=== EXERCISE DESCRIPTION ===
What you return should match the material below line for line, except that no image appears in it.

====== INFORMATION SHOWN

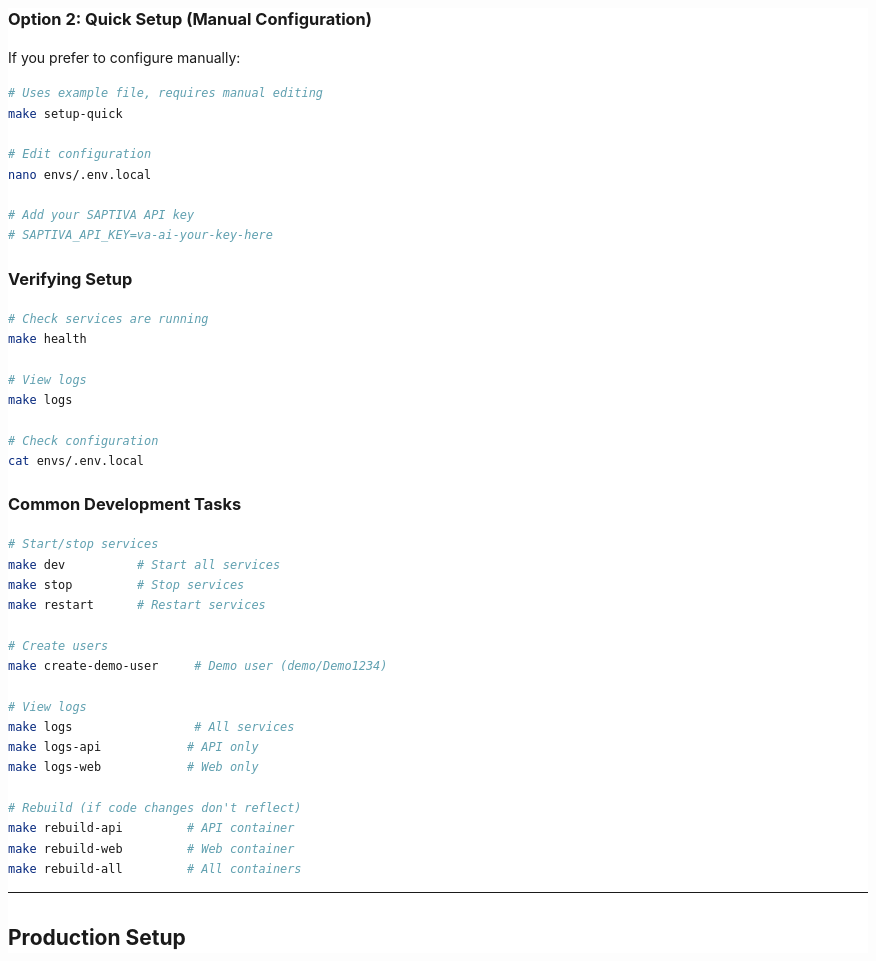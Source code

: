 ### Option 2: Quick Setup (Manual Configuration)

If you prefer to configure manually:

```bash
# Uses example file, requires manual editing
make setup-quick

# Edit configuration
nano envs/.env.local

# Add your SAPTIVA API key
# SAPTIVA_API_KEY=va-ai-your-key-here
```

### Verifying Setup

```bash
# Check services are running
make health

# View logs
make logs

# Check configuration
cat envs/.env.local
```

### Common Development Tasks

```bash
# Start/stop services
make dev          # Start all services
make stop         # Stop services
make restart      # Restart services

# Create users
make create-demo-user     # Demo user (demo/Demo1234)

# View logs
make logs                 # All services
make logs-api            # API only
make logs-web            # Web only

# Rebuild (if code changes don't reflect)
make rebuild-api         # API container
make rebuild-web         # Web container
make rebuild-all         # All containers
```

---

## Production Setup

============

=== REPLY ===
Source code

: ### Option 2: Quick Setup (Manual Configuration)

If you prefer to configure manually:

```bash
# Uses example file, requires manual editing
make setup-quick

# Edit configuration
nano envs/.env.local

# Add your SAPTIVA API key
# SAPTIVA_API_KEY=va-ai-your-key-here
```

### Verifying Setup

```bash
# Check services are running
make health

# View logs
make logs

# Check configuration
cat envs/.env.local
```

### Common Development Tasks

```bash
# Start/stop services
make dev          # Start all services
make stop         # Stop services
make restart      # Restart services

# Create users
make create-demo-user     # Demo user (demo/Demo1234)

# View logs
make logs                 # All services
make logs-api            # API only
make logs-web            # Web only

# Rebuild (if code changes don't reflect)
make rebuild-api         # API container
make rebuild-web         # Web container
make rebuild-all         # All containers
```

---

## Production Setup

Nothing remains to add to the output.